Zum anderen gibt es mit diesen gemeinsamen Anleihen erstmalig ein Instrument, um die Solidarität zwischen den Mitgliedsstaaten auf eine neue Stufe zu heben.

(Beifall von den GRÜNEN)

Anstatt dass die Bundesregierung das beherzt aufgreift, wo doch gerade die Union und die SPD die Einführung von Eurobonds vehement bekämpft haben, also die Gelegenheit für den Wechsel auf die Zukunft nutzt, werden schlicht und einfach Haushaltslöcher in Deutschland gestopft. Also, liebe SPD: nichts mit Bazooka!
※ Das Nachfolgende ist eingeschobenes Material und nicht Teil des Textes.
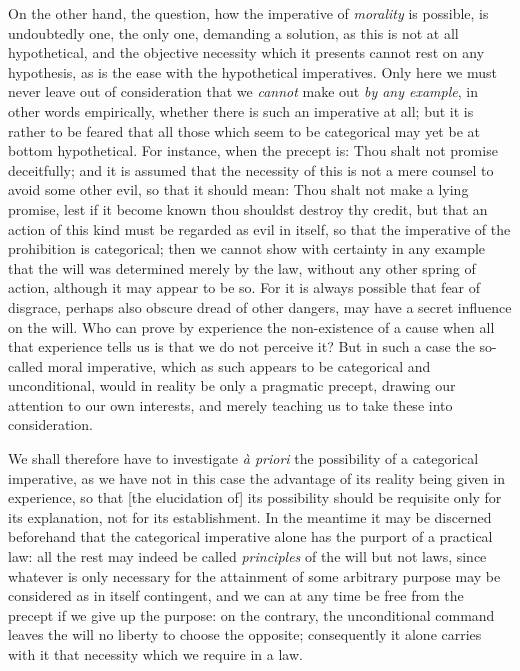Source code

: \snip

On the other hand, the question, how the imperative of
\textit{morality} is possible, is undoubtedly one, the only one,
demanding a solution, as this is not at all hypothetical, and the
objective necessity which it presents cannot rest on any hypothesis,
as is the ease with the hypothetical imperatives. Only here we must
never leave out of consideration that we \textit{cannot} make out
\textit{by any example}, in other words empirically, whether there is
such an imperative at all; but it is rather to be feared that all
those which seem to be categorical may yet be at bottom hypothetical.
For instance, when the precept is: Thou shalt not promise deceitfully;
and it is assumed that the necessity of this is not a mere counsel to
avoid some other evil, so that it should mean: Thou shalt not make a
lying promise, lest if it become known thou shouldst destroy thy
credit, but that an action of this kind must be regarded as evil in
itself, so that the imperative of the prohibition is categorical; then
we cannot  show with certainty in any example that the will
was determined merely by the law, without any other spring of action,
although it may appear to be so. For it is always possible that fear
of disgrace, perhaps also obscure dread of other dangers, may have a
secret influence on the will. Who can prove by experience the
non-existence of a cause when all that experience tells us is that we
do not perceive it? But in such a case the so-called moral imperative,
which as such appears to be categorical and unconditional, would in
reality be only a pragmatic precept, drawing our attention to our own
interests, and merely teaching us to take these into consideration.

We shall therefore have to investigate \textit{\`a priori} the
possibility of a categorical imperative, as we have not in this case
the advantage of its reality being given in experience, so that [the
elucidation of] its possibility should be requisite only for its
explanation, not for its establishment. In the meantime it may be
discerned beforehand that the categorical imperative alone has the
purport of a practical law: all the rest may indeed be called
\textit{principles} of the will but not laws, since whatever is only
necessary for the attainment of some arbitrary purpose may be
considered as in itself contingent, and we can at any time be free
from the precept if we give up the purpose: on the contrary, the
unconditional command leaves the will no liberty to choose the
opposite; consequently it alone carries with it that necessity which
we require in a law.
Es sind offensichtlich nur ganz leise Töne, vor allem leise Töne, die in Nordrhein-Westfalen nicht ankommen werden.

Man kann das auf der Ebene der Bundesrepublik als verspielte Chance kritisieren. Aber was bedeutet das für Nordrhein-Westfalen? – Für Nordrhein-Westfalen heißt das schlicht und einfach, dass alles Geld schon ausgegeben ist. Mit dem Kohlekompromiss oder mit dem Kohleausstieg sind die Milliarden, die vorher nicht da waren, die aber jetzt nachholend aus der EU für Nordrhein-Westfalen da sind, abgefrühstückt.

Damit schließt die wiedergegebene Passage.